(Records drawn from a dataset)
★ ★ ★

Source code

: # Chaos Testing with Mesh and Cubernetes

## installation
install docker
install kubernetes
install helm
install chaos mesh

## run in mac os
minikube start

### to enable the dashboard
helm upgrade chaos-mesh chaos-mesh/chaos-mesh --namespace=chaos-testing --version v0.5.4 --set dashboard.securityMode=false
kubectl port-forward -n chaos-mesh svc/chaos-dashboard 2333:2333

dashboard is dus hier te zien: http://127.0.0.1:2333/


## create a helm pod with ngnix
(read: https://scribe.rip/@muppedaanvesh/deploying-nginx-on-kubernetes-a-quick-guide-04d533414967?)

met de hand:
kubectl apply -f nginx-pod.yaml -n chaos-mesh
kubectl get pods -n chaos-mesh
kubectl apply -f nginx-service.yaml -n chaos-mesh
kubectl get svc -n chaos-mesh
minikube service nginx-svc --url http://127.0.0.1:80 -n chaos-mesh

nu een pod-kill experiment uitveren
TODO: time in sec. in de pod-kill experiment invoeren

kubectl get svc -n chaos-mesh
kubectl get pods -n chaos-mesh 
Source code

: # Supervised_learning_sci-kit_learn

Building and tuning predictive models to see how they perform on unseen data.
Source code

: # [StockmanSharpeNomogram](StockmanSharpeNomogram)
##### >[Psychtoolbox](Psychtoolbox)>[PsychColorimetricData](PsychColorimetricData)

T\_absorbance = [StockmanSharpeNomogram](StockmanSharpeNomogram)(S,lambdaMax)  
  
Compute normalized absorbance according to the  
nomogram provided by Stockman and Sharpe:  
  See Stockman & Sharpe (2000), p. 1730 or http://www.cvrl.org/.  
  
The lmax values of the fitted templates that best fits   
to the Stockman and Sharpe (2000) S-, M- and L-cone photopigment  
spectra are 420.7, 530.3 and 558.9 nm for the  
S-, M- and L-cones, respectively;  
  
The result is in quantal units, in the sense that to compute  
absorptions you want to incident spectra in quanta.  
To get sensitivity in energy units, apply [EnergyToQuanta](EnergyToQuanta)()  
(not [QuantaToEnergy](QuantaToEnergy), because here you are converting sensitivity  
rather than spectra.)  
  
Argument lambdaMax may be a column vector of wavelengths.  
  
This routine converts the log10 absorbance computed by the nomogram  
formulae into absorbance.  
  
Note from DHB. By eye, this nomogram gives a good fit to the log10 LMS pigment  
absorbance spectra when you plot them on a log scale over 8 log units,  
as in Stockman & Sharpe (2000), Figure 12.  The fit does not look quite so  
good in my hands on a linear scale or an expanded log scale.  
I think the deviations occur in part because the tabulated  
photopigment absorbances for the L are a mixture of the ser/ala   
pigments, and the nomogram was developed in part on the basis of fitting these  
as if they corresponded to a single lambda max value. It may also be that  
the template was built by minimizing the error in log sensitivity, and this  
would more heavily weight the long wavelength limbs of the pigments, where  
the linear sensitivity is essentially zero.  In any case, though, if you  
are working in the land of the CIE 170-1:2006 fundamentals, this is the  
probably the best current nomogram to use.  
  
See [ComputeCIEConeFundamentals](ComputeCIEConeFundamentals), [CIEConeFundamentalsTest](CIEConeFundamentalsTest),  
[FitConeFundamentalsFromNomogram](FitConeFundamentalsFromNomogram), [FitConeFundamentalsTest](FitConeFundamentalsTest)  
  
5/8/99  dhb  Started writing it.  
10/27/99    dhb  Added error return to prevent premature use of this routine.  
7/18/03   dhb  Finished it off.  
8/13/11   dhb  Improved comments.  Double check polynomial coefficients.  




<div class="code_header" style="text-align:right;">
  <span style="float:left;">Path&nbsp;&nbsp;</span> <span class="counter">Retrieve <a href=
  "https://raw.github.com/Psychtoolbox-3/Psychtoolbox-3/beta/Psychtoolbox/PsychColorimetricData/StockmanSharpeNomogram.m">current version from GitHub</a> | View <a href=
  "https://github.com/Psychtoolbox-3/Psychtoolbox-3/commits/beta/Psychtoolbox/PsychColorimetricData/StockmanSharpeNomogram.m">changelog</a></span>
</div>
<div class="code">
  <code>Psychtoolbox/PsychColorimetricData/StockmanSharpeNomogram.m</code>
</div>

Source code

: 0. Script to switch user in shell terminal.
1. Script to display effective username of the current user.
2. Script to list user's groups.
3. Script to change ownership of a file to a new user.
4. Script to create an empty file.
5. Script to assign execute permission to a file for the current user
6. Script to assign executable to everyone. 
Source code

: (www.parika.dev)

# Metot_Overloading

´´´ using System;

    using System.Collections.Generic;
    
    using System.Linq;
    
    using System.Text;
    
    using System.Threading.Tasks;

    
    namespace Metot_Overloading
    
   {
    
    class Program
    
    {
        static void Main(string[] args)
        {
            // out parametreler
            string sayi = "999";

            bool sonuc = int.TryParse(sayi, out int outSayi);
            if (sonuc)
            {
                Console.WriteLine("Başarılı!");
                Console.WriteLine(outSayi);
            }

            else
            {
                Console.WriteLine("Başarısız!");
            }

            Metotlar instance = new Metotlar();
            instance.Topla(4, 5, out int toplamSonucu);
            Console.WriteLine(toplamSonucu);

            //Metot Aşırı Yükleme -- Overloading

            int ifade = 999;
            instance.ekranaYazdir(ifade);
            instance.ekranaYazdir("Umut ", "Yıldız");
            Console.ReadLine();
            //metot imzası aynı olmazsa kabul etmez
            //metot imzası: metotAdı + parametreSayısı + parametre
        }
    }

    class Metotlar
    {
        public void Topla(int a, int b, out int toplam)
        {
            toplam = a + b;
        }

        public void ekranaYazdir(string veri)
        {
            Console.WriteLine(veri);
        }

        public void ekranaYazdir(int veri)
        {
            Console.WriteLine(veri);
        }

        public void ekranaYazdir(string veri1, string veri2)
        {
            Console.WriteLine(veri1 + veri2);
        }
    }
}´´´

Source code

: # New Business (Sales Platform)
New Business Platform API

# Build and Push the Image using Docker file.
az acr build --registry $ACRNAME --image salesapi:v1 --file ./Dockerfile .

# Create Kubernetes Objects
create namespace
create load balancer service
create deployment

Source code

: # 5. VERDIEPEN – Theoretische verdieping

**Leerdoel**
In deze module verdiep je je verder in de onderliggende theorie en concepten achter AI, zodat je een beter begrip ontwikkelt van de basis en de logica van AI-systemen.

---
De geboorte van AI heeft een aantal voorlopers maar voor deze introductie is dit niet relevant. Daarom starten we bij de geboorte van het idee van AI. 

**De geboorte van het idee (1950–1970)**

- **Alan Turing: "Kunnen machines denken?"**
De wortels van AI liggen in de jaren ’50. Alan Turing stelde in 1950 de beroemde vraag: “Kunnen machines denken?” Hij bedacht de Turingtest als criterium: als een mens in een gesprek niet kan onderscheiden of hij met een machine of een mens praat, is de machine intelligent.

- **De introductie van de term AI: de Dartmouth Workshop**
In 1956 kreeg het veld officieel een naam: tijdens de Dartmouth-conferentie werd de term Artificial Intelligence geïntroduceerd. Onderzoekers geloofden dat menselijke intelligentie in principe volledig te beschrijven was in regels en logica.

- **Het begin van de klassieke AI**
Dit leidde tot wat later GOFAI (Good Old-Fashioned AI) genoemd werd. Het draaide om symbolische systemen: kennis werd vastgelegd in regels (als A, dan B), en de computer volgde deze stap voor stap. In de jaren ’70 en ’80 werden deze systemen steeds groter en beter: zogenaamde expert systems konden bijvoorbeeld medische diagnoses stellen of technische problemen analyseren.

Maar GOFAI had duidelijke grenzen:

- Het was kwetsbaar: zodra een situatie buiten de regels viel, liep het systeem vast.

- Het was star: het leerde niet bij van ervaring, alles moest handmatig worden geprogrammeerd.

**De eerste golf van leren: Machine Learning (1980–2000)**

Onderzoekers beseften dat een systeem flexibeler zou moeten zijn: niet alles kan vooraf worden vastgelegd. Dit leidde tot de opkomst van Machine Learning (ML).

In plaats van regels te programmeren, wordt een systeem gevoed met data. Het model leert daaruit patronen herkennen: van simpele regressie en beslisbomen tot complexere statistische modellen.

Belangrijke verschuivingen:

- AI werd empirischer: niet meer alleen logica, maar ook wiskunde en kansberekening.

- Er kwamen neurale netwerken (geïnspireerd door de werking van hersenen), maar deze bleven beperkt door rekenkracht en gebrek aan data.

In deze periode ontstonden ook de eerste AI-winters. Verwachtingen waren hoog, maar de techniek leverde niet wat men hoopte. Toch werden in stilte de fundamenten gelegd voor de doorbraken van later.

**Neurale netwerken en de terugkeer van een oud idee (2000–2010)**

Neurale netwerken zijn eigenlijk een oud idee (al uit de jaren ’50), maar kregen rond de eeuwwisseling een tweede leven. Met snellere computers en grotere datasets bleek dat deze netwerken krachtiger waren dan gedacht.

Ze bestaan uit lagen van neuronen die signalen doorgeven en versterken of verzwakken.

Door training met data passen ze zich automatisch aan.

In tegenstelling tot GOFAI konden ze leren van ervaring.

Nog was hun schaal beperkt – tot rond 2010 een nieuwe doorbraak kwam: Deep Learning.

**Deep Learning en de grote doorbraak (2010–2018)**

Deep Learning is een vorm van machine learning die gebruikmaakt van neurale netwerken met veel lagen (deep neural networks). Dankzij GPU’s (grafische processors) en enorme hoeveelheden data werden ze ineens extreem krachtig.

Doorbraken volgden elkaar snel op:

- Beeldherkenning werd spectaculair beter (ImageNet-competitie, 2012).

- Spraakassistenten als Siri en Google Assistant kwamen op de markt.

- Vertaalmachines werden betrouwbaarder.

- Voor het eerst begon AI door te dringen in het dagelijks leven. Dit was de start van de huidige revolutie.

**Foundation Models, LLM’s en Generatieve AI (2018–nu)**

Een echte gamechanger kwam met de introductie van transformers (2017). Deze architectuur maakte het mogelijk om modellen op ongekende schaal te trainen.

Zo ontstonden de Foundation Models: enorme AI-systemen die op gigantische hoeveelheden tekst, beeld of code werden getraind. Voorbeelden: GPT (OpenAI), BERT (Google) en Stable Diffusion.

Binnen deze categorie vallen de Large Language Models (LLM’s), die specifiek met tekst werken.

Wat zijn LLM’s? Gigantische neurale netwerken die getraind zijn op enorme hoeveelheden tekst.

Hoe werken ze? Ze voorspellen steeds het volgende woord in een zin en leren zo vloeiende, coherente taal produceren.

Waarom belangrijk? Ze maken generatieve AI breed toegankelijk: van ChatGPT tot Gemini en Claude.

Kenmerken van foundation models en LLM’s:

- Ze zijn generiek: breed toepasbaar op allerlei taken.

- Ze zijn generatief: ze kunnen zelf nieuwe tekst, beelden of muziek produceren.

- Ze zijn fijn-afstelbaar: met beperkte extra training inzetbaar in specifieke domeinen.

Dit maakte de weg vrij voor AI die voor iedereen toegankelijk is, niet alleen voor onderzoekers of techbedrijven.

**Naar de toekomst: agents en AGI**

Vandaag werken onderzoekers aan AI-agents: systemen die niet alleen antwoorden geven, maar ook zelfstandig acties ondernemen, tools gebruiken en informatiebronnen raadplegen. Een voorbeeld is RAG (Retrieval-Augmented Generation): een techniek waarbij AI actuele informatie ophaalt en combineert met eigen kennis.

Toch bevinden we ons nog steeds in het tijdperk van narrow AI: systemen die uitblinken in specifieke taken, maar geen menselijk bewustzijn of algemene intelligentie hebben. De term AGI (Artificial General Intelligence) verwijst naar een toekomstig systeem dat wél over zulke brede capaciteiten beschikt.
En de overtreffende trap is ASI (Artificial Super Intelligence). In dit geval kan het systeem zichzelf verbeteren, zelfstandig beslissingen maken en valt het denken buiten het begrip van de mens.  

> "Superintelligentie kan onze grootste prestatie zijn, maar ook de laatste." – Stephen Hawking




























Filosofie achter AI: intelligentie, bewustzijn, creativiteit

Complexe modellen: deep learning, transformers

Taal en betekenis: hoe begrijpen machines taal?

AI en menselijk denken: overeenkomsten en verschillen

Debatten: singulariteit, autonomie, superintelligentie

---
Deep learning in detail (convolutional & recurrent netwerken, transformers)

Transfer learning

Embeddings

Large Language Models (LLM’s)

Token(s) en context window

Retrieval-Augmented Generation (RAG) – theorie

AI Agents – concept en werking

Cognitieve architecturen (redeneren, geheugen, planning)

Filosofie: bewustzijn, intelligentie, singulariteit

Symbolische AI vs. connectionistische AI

★ ★ ★

**Work task**
With "apply" as the search string, filter the records and return each line that has it.

**Solution below**
kubectl apply -f nginx-pod.yaml -n chaos-mesh
kubectl apply -f nginx-service.yaml -n chaos-mesh
To get sensitivity in energy units, apply [EnergyToQuanta](EnergyToQuanta)()  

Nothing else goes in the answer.